Stored data entries

= = = =

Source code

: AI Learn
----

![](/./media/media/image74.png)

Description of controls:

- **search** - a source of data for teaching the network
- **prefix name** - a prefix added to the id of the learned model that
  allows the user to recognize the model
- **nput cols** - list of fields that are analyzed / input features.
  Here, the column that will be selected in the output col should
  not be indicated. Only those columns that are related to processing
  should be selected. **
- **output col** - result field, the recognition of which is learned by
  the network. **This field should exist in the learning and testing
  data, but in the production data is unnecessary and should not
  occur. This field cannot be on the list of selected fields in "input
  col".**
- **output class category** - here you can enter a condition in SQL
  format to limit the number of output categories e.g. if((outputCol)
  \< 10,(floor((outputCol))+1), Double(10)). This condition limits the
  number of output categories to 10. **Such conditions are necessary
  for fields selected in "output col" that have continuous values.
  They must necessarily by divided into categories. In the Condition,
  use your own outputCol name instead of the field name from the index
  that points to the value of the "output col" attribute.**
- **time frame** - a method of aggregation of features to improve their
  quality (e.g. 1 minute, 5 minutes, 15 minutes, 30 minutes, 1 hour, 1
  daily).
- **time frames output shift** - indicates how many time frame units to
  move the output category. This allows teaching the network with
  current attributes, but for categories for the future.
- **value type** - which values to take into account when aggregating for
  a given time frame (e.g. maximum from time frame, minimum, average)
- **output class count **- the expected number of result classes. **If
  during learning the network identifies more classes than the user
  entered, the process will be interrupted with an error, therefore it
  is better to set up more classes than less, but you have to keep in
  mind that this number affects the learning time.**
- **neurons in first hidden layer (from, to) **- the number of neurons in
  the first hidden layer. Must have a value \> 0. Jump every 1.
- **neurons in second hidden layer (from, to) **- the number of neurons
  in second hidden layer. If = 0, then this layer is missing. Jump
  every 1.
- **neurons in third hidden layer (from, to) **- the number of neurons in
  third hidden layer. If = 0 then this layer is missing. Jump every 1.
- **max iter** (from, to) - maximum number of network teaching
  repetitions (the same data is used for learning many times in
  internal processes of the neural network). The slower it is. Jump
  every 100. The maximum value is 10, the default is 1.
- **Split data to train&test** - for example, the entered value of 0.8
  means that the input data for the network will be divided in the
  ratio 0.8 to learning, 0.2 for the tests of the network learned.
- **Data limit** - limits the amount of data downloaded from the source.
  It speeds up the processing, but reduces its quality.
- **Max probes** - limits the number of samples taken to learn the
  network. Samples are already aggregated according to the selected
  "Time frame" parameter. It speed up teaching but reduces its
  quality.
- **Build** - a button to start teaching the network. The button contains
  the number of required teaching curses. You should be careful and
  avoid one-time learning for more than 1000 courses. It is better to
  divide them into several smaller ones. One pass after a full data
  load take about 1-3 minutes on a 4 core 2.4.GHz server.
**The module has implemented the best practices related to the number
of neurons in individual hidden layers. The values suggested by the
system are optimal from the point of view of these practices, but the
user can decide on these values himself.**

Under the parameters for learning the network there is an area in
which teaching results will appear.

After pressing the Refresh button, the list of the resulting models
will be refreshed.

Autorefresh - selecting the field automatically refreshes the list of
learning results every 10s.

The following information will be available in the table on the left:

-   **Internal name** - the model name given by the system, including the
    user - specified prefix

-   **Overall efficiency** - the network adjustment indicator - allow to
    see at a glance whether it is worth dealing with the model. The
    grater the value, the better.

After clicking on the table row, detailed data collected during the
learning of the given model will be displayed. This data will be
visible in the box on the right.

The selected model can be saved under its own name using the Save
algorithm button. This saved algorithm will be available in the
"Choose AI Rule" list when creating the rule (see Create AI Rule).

= = = =

» What needs to be done
Restate word for word the lines of the data above, starting at the line containing "mind that this" and ending at the line containing "of neurons in individual", both included, and nothing more.

» Answer area
  mind that this number affects the learning time.**
- **neurons in first hidden layer (from, to) **- the number of neurons in
  the first hidden layer. Must have a value \> 0. Jump every 1.
- **neurons in second hidden layer (from, to) **- the number of neurons
  in second hidden layer. If = 0, then this layer is missing. Jump
  every 1.
- **neurons in third hidden layer (from, to) **- the number of neurons in
  third hidden layer. If = 0 then this layer is missing. Jump every 1.
- **max iter** (from, to) - maximum number of network teaching
  repetitions (the same data is used for learning many times in
  internal processes of the neural network). The slower it is. Jump
  every 100. The maximum value is 10, the default is 1.
- **Split data to train&test** - for example, the entered value of 0.8
  means that the input data for the network will be divided in the
  ratio 0.8 to learning, 0.2 for the tests of the network learned.
- **Data limit** - limits the amount of data downloaded from the source.
  It speeds up the processing, but reduces its quality.
- **Max probes** - limits the number of samples taken to learn the
  network. Samples are already aggregated according to the selected
  "Time frame" parameter. It speed up teaching but reduces its
  quality.
- **Build** - a button to start teaching the network. The button contains
  the number of required teaching curses. You should be careful and
  avoid one-time learning for more than 1000 courses. It is better to
  divide them into several smaller ones. One pass after a full data
  load take about 1-3 minutes on a 4 core 2.4.GHz server.
**The module has implemented the best practices related to the number
of neurons in individual hidden layers. The values suggested by the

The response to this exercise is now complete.